Watch: ITV News Meridian's Fred Dinenage talks to Kate McCaffrey about the study
The mystery of what happened to the prayer book of Anne Boleyn, one of Henry VIII's wives, after her death has been revealed in a new study.
The book, on display at her childhood home of Hever Castle in Kent, is believed to have survived after being passed down through a network of family and friends.
Using ultraviolet light and photo editing software, a study of two prayerbooks had discovered wording in the printed Book of Hours which had been undiscovered for hundreds of years.
Following the death of Anne Boleyn, despite pressure to remove all items belonging to the former Queen, the Book of Hours prayerbook is thought to be the one she took to her execution.
Former Hever Castle steward Kate McCaffrey was given special permission to look into the prayerbooks which previously was thought to contain only one inscription.
However Kate discovered three family names written in one book; Gage, West, and Shirley (from Sundridge, near Sevenoaks).
These three names centre around a fourth, the Guildford family of Cranbrook in Kent.
Kate’s research uncovered that the book was passed from female to female, of families not only local to the Boleyn family at Hever but also connected by kin.

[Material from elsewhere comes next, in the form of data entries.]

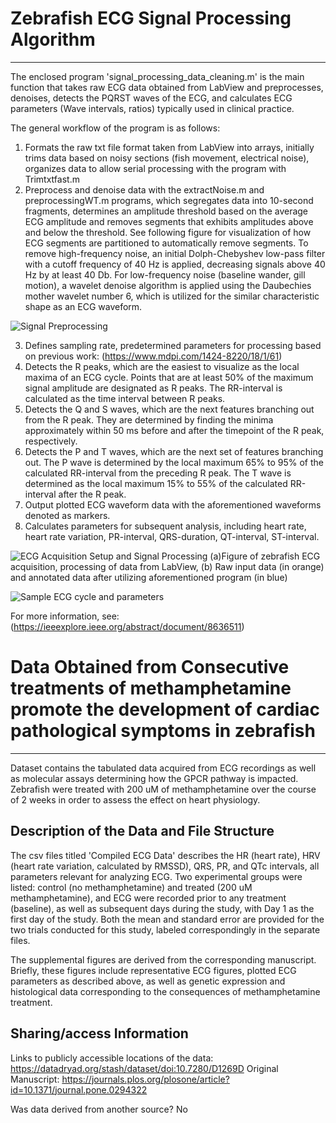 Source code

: # Zebrafish ECG Signal Processing Algorithm
---

The enclosed program 'signal_processing_data_cleaning.m' is the main function that takes raw ECG data obtained from LabView and preprocesses, denoises, detects the PQRST waves of the ECG, and calculates ECG parameters (Wave intervals, ratios) typically used in clinical practice. 

The general workflow of the program is as follows:
1. Formats the raw txt file format taken from LabView into arrays, initially trims data based on noisy sections (fish movement, electrical noise), organizes data to allow serial processing with the program with Trimtxtfast.m
2. Preprocess and denoise data with the extractNoise.m and preprocessingWT.m programs, which segregates data into 10-second fragments, determines an amplitude threshold based on the average ECG amplitude and removes segments that exhibits amplitudes above and below the threshold. See following figure for visualization of how ECG segments are partitioned to automatically remove segments. To remove high-frequency noise, an initial Dolph-Chebyshev low-pass filter with a cutoff frequency of 40 Hz is applied, decreasing signals above 40 Hz by at least 40 Db. For low-frequency noise (baseline wander, gill motion), a wavelet denoise algorithm is applied using the Daubechies mother wavelet number 6, which is utilized for the similar characteristic shape as an ECG waveform.

![Signal Preprocessing](https://ieeexplore.ieee.org/mediastore_new/IEEE/content/media/7361/8706548/8636511/le3-2897789-large.gif)

3. Defines sampling rate, predetermined parameters for processing based on previous work: (https://www.mdpi.com/1424-8220/18/1/61)
4. Detects the R peaks, which are the easiest to visualize as the local maxima of an ECG cycle. Points that are at least 50% of the maximum signal amplitude are designated as R peaks. The RR-interval is calculated as the time interval between R peaks.
5. Detects the Q and S waves, which are the next features branching out from the R peak. They are determined by finding the minima approximately within 50 ms before and after the timepoint of the R peak, respectively.
6. Detects the P and T waves, which are the next set of features branching out. The P wave is determined by the local maximum 65% to 95% of the calculated RR-interval from the preceding R peak. The T wave is determined as the local maximum 15% to 55% of the calculated RR-interval after the R peak.
7. Output plotted ECG waveform data with the aforementioned waveforms denoted as markers.
8. Calculates parameters for subsequent analysis, including heart rate, heart rate variation, PR-interval, QRS-duration, QT-interval, ST-interval.

![ECG Acquisition Setup and Signal Processing](https://ibb.co/c3VwkKN)
(a)Figure of zebrafish ECG acquisition, processing of data from LabView, (b) Raw input data (in orange) and annotated data after utilizing aforementioned program (in blue)

![Sample ECG cycle and parameters](https://ibb.co/zZzdf2s)

For more information, see: (https://ieeexplore.ieee.org/abstract/document/8636511)
# Data Obtained from Consecutive treatments of methamphetamine promote the development of cardiac pathological symptoms in zebrafish
---

Dataset contains the tabulated data acquired from ECG recordings as well as molecular assays determining how the GPCR pathway is impacted. Zebrafish were treated with 200 uM of methamphetamine over the course of 2 weeks in order to assess the effect on heart physiology.


## Description of the Data and File Structure

The csv files titled 'Compiled ECG Data' describes the HR (heart rate), HRV (heart rate variation, calculated by RMSSD), QRS, PR, and QTc intervals, all parameters relevant for analyzing ECG. Two experimental groups were listed: control (no methamphetamine) and treated (200 uM methamphetamine), and ECG were recorded prior to any treatment (baseline), as well as subsequent days during the study, with Day 1 as the first day of the study. Both the mean and standard error are provided for the two trials conducted for this study, labeled correspondingly in the separate files. 

The supplemental figures are derived from the corresponding manuscript. Briefly, these figures include representative ECG figures, plotted ECG parameters as described above, as well as genetic expression and histological data corresponding to the consequences of methamphetamine treatment.






## Sharing/access Information

Links to publicly accessible locations of the data: https://datadryad.org/stash/dataset/doi:10.7280/D1269D
Original Manuscript: https://journals.plos.org/plosone/article?id=10.1371/journal.pone.0294322

Was data derived from another source?
No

She said: “It is clear that this book was passed between a network of trusted connections, from daughter to mother, from sister to niece.
"If the book had fallen into other hands, questions almost certainly would have been raised over the remaining presence of Anne’s signature."
"Instead, the book was passed carefully between a group of primarily women who were both entrusted to guard Anne’s note and encouraged to add their own.
“In a world with very limited opportunities for women to engage with religion and literature, the simple act of marking this Hours and keeping the secret of its most famous user, was one small way to generate a sense of community and expression.”
The book bears the inscription, ‘remember me when you do pray, that hope dothe led from day to day’.
Only a handful of Anne’s books survive today and only three contain her signed inscriptions. One is held at the British Library, the other two at Hever.